Aderimmo subito Ezio Zucconi Mazzini, io, Maria Luisa Aversa e Miretta Prezza e mi parve che il problema maggiore fosse quello della lingua. Quando arrivammo a New York ci ritrovammo ad un ricco ricevimento allestito in un albergo dove Lowen aveva radunato tutti coloro che erano interessati al summer program che si sarebbe tenuto in una università del New Jersey.

L’università, situata all’interno di un parco secolare con i suoi molti edifici, ci fece capire subito che non ci trovavamo in Italia.

A ciascuno di noi era stato assegnato un terapeuta con cui avrebbe fatto la sua seduta settimanale a New York.

Fu in quella circostanza, che incontrando Lowen nel suo studio per una seduta gli chiesi se era possibile fare formazione in analisi bioenergetica in un modo che non fosse quello di coloro che andavano regolarmente a New York per formarsi bioenergeticamente.

Per noi sarebbe stato impossibile, non fosse altro per la lingua. Rispose che l’avrebbe preso in considerazione.

Nei giorni successivi con Ezio nei viali del parco della università, tra un lavoro e l’altro, non si fece che parlare di questo.

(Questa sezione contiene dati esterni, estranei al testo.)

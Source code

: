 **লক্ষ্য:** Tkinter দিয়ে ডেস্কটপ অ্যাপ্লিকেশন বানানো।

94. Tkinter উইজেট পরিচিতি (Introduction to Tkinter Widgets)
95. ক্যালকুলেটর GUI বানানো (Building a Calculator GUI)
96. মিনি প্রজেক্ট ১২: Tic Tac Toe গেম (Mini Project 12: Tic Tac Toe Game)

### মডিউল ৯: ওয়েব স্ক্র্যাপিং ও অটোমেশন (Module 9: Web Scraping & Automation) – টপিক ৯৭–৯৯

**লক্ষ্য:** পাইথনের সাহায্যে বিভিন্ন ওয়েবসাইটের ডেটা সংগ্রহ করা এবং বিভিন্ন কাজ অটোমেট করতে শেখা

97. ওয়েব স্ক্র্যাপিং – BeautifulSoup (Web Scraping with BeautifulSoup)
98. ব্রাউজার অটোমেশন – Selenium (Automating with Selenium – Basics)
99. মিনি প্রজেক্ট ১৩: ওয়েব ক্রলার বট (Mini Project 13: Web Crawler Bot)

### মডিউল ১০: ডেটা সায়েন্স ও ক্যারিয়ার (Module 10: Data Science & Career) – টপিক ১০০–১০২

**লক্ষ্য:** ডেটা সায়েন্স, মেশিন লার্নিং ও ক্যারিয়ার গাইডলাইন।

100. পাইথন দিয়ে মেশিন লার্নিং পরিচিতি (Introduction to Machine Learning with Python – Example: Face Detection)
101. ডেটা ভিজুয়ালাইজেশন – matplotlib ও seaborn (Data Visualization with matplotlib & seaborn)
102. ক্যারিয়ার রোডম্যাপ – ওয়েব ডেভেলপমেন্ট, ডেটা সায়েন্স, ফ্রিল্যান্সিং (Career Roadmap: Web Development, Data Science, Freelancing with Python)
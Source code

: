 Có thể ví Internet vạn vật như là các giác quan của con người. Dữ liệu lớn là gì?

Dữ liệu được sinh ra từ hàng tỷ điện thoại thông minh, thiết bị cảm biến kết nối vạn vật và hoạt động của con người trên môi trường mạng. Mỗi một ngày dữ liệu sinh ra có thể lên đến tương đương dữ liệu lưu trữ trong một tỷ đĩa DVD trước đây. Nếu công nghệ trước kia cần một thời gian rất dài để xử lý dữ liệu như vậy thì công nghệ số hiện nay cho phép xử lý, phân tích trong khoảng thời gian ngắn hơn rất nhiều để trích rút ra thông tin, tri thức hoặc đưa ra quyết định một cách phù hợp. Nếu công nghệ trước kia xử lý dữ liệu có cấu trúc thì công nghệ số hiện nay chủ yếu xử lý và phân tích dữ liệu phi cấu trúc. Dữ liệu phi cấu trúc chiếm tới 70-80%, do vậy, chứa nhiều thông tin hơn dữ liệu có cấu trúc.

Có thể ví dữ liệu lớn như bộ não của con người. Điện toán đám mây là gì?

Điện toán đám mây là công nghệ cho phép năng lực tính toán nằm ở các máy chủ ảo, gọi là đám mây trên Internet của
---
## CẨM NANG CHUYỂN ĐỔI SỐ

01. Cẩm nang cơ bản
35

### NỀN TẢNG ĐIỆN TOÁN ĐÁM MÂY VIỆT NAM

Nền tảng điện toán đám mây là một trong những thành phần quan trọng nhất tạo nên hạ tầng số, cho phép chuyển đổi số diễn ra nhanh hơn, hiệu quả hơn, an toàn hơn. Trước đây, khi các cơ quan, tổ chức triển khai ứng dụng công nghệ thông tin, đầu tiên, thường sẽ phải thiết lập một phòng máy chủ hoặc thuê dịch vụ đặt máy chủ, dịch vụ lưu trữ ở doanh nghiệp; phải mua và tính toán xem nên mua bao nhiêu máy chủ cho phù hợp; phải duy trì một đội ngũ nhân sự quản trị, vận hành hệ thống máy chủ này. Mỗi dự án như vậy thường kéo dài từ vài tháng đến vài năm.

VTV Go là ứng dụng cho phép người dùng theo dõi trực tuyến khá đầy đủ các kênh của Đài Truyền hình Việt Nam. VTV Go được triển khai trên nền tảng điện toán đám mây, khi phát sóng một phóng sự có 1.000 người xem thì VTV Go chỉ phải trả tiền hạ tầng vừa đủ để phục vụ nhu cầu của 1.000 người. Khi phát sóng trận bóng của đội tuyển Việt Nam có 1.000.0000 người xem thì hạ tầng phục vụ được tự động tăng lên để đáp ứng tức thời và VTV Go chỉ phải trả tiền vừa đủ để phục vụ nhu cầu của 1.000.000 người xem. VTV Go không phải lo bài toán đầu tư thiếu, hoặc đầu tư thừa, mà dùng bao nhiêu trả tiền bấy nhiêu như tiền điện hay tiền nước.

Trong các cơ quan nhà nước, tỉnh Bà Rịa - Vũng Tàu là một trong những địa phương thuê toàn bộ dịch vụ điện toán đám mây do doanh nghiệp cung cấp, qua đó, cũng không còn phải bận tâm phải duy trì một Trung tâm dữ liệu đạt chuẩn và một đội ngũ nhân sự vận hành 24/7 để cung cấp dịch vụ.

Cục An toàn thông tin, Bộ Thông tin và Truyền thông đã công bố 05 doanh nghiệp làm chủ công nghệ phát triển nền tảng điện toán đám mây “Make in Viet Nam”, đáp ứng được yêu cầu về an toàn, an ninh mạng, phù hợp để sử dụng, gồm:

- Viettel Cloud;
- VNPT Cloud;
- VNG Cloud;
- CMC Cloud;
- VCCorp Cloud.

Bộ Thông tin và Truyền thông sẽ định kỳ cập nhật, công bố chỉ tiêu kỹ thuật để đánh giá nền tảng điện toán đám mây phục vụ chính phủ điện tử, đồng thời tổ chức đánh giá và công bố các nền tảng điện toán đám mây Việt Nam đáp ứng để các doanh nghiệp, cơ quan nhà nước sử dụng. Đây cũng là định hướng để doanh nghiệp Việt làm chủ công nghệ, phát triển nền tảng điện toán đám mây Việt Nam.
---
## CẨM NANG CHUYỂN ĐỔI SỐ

Il prerequisito indispensabile richiesto da Lowen era che almeno uno di noi fosse medico in quanto l’aspetto bioenergetico della terapia riguardava anche il corpo. Ezio lo era.

Il ponte fu lanciato.

L’8 maggio 1978 in Via Manlio Gelsomini n. 26, a Roma, alla presenza del notaio Raffaele Gaudenzi, venne fondata la Società Italiana di Analisi Bioenergetica con la partecipazione dello stesso Alexander Lowen.

Il giorno stesso Lowen tenne una conferenza all’Università Cattolica del Sacro Cuore con l’appoggio del prof. Leonardo Ancona, direttore dell’Istituto di Psichiatria.

In un’aula gremita di quella università l’analisi bioenergetica ebbe la sua presentazione ufficiale. Il mondo della cultura ufficiale ci aveva ascoltato.

Nostro primo leader fu Renato Monaco, uno psichiatra italo-americano di Los Angeles, affiancato da Bill White e da Jim Miller.

Naturalmente non avevamo una sede, per cui i primi incontri si fecero al Club 119 della Via Aurelia e, in seguito, alla Clinica S. Alessandro sulla Via Nomentana.

Solo alcuni anni dopo fu possibile affittare dei locali grandi abbastanza per poter svolgere le attività di formazione in via di Pietralata 126. Contemporaneamente a Milano erano partiti training paralleli.

L’attività è stata intensa. Fu tutto scorrevole? Certamente no.

Si nasce, ci si sviluppa, si cresce, importante è avere un centro, il nostro.